Former KU Jayhawks basketball player, athletic director Monte Johnson dies at age 84
Monte Johnson, a teammate of former Kansas basketball Hall of Famer Wilt Chamberlain on the Jayhawks’ 1956-57 NCAA runner-up squad who served as athletic director at his alma mater from 1982-87, died Tuesday in Lawrence.
Johnson hired Larry Brown as the Jayhawks’ basketball coach, and Mike Gottfried and, later, Bob Valesente as KU football coaches, during his stint as athletic director.
He grew up in Kansas City, Kansas, and graduated from KU with a bachelor’s degree in business in 1959 and a master’s in business administration in 1967.
In 1997, the Johnson family donated $100,000 to create a scholarship for KU basketball walk-ons. In 2010, Johnson was presented the Fred Ellsworth Medallion by the KU Alumni Association. Established in 1975, the Ellsworth Medallion honors individuals who have provided “unique and significant service to the university.”

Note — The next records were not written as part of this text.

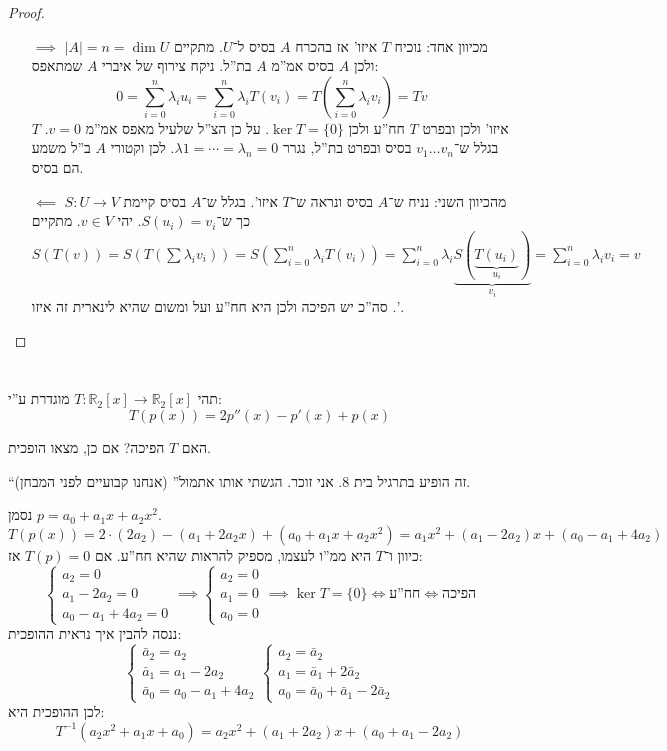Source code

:\documentclass[]{article}
\newcommand\R     {\mathbb{R}}
\newcommand\sumni     {\sum_{i = 0}^{n}}
\newcommand\co        {\colon}
\renewcommand\lg      {\lambda}
\newcommand\op    {^{-1}}
\newcommand\cl [1]    {\left ( #1 \right )}
\newcommand\dequad    {\!\!\!\!\!\!}
\theoremstyle{definition}
\begin{document}
	\begin{proof}
		\begin{itemize}
			\item[$\implies$]
			מכיוון אחד: נוכיח $T$ איזו' אז בהכרח $A$ בסיס ל־$U$. מתקיים $|A| = n = \dim U$ ולכן $A$ בסיס אמ''מ $A$ בת''ל. ניקח צירוף של איברי $A$ שמתאפס: 
			\[ 0 = \sumni \lg_i u_i = \sumni \lg_i T(v_i) = T\cl{\sumni \lg_i v_i} = Tv \]
			$T$ איזו' ולכן ובפרט $T$ חח''ע ולכן $\ker T = \{0\}$. על כן הצ''ל שלעיל מאפס אמ''מ $v = 0$. בגלל ש־$v_1 \dots v_n$ בסיס ובפרט בת''ל, נגרר $\lg1 = \cdots = \lg_n = 0$. לכן וקטורי $A$ ב''ל משמע הם בסיס. 
			
			\item[$\impliedby$]מהכיוון השני: נניח ש־$A$ בסיס ונראה ש־$T$ איזו'. בגלל ש־$A$ בסיס קיימת $S \co U \to V$ כך ש־$S(u_i) = v_i$. יהי $v \in V$. מתקיים $S(T(v)) = S(T(\sum \lg_i v_i)) = S(\sumni \lg_i T(v_i)) = \sumni \lg_i \underbrace{S(\underbrace{T(u_i)}_{u_i})}_{v_i} = \sumni \lg_i v_i = v$. סה''כ יש הפיכה ולכן היא חח''ע ועל ומשום שהיא לינארית זה איזו'. 
		\end{itemize}
	\end{proof}
	
	\section{}
	תהי $T \co \R_2[x] \to \R_2[x]$ מוגדרת ע''י: 
	\[ T(p(x)) = 2p''(x) - p'(x) + p(x) \]
	
	האם $T$ הפיכה? אם כן, מצאו הופכית. 
	
	``זה הופיע בתרגיל בית 8. אני זוכר. הגשתי אותו אתמול'' (אנחנו קבועיים לפני המבחן). 
	
	נסמן $p = a_0 + a_1x + a_2x^2$. 
	\[ T(p(x)) = 2 \cdot (2a_2) - (a_1 + 2a_2x) + (a_0 + a_1x + a_2x^2) = a_1x^2 + (a_1 - 2a_2)x + (a_0 - a_1 + 4a_2) \]
	כיוון ו־$T$ היא ממ''ו לעצמו, מספיק להראות שהיא חח''ע. אם $T(p) = 0$ אז: 
	\[ \begin{cases}
		a_2 = 0 \\
		a_1 - 2a_2 = 0 \\
		a_0 - a_1 + 4a_2 = 0
	\end{cases} \dequad \implies \begin{cases}
		a_2 = 0 \\ a_1 = 0 \\ a_0 = 0
	\end{cases} \dequad \implies \ker T = \{0\} \iff \text{חח''ע} \iff \text{הפיכה} \]
	ננסה להבין איך נראית ההופכית: 
	\[ \begin{cases}
		\bar a_2 = a_2 \\
		\bar a_1 = a_1 - 2a_2 \\
		\bar a_0 = a_0 - a_1 + 4a_2
	\end{cases}\dequad \begin{cases}
		a_2 = \bar a_2 \\
		a_1 = \bar a_1 +  2\bar a_2 \\
		a_0 = \bar a_0 + \bar a_1 - 2\bar a_2
	\end{cases} \]
	לכן ההופכית היא: 
	\[ T\op(a_2x^2 + a_1x + a_0) = a_2x^2 + (a_1 + 2a_2)x + (a_0 + a_1 - 2a_2) \]
	
\end{document}

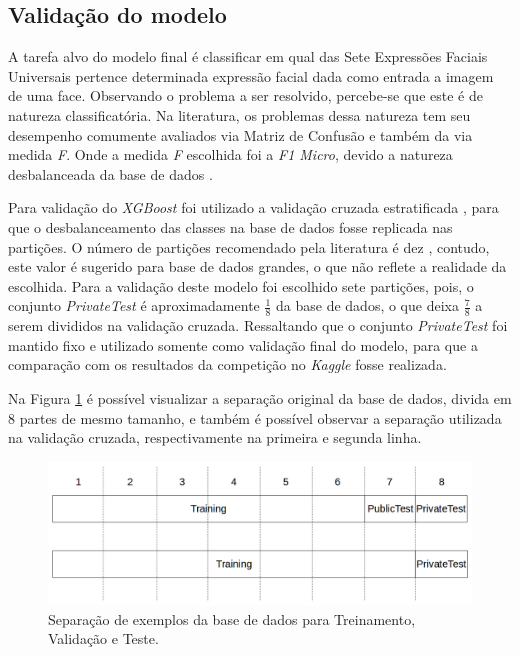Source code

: \subsection{Validação do modelo}
A tarefa alvo do modelo final é classificar em qual das Sete Expressões Faciais Universais pertence determinada expressão facial dada como entrada a imagem de uma face. Observando o problema a ser resolvido, percebe-se que este é de natureza classificatória. Na literatura, os problemas dessa natureza tem seu desempenho comumente avaliados via Matriz de Confusão e também da via medida \emph{F}. Onde a medida \emph{F} escolhida foi a \emph{F1 Micro}, devido a natureza desbalanceada da base de dados \cite{}.

Para validação do \emph{XGBoost} foi utilizado a validação cruzada estratificada \cite{}, para que o desbalanceamento das classes na base de dados fosse replicada nas partições. O número de partições recomendado pela literatura é dez \cite{}, contudo, este valor é sugerido para base de dados grandes, o que não reflete a realidade da escolhida. Para a validação deste modelo foi escolhido sete partições, pois, o conjunto \emph{PrivateTest} é aproximadamente $\frac{1}{8}$ da base de dados, o que deixa $\frac{7}{8}$ a serem divididos na validação cruzada. Ressaltando que o conjunto \emph{PrivateTest} foi mantido fixo e utilizado somente como validação final do modelo, para que a comparação com os resultados da competição no \emph{Kaggle} fosse realizada.

Na Figura \ref{fig:datasetSplit} é possível visualizar a separação original da base de dados, divida em 8 partes de mesmo tamanho, e também é possível observar a separação utilizada na validação cruzada, respectivamente na primeira e segunda linha.

\begin{figure}[!htb]
    \centering
    \includegraphics[width=15cm]{images/evaluation.png}
    \caption{Separação de exemplos da base de dados para Treinamento, Validação e Teste.}
    \label{fig:datasetSplit}
\end{figure}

He belonged to the Chancellors Club for KU Endowment and served on the KU Alumni Association’s national board of directors from 1971-74.
“Monte Johnson was a true Jayhawk through and through, and he will be greatly missed,” said KU athletic director Travis Goff. “Every decision he made as the athletics director was to better the University of Kansas athletics department and the student-athlete experience. He certainly did that through facilities improvements, the construction of Hoglund Ballpark (baseball) and the hiring of Larry Brown who won the first national championship for Kansas basketball in over three decades.
“After leaving KU, Monte, along with his family, continued to provide opportunities for student-athletes by establishing a scholarship to benefit walk-ons who earned an athletic scholarship. As a former KU men’s basketball walk-on himself in the 1950s, Monte’s love for the university and the desire to better the lives of others leaves a lasting legacy that will forever be engrained at KU.”
Johnson worked as a senior vice president for the Fourth National Bank in Wichita and with former KU teammate Bob Billings in Alvamar Inc., a Lawrence investment and land development company. In 1988, he helped to raise the $2.5 million needed to build a new house for the Phi Delta Theta chapter at KU.
He also worked as a consultant for many years in Lawrence.
Johnson, who played on the KU team that fell to North Carolina 54-53 in triple-overtime in the 1957 NCAA title game, in 1997 established a scholarship with his wife Kay, daughter Jackie and son Jeff for KU men’s and women’s walk-on basketball players who had no remaining athletic eligibility but warranted a scholarship to complete a degree program.
Jeff Johnson played for the Jayhawks from 1984-86.
“The opportunity to walk on and earn a basketball scholarship at KU in 1955 was one of the most important events in shaping my life,” Monte Johnson said at the time the scholarship was announced. “Without that opportunity, I could not have stayed in college and earned two degrees, which opened up so many opportunities to me and my family since then.
“Our son, Jeff, had the same walk-on opportunity in 1984 to ‘86 and similarly benefited from the experience; add to that the fact that Roy Williams was a walk-on at North Carolina. Our family wanted to perpetuate that walk-on scholarship opportunity for the future.”
Monte Johnson played high school basketball at Wyandotte High School. He became a KU recruit after scoring 27 points for Wyandotte in a game against Shawnee Mission North. At the time, according to the Lawrence Journal-World, a relative of Phog Allen’s was in the stands and told Allen about Johnson.
KU assistant Dick Harp contacted Johnson to set up an in-home visit.
“That was a little uncomfortable for me,” Johnson told the Journal-World in 2013. “We were so poor I thought they maybe they were coming to the house to figure out how to buy us some food.”
Johnson received an academic scholarship, became a starter on the freshman team with Chamberlain and later became a part-time starter for KU’s varsity as an upperclassman.
The Johnsons, longtime KU supporters, have contributed frequently to many different areas of the university, including the Williams Fund, the School of Business, the Spencer Museum of Art and the KU Band. During Campaign Kansas, the family donated $50,000 for an athletics expansion project and the Williams Fund.
He and his wife, Kay Rathbone Johnson, also a KU graduate, are life members of the KU Alumni Association. The Johnsons have two children, Jackie and Jeff, who are both KU graduates.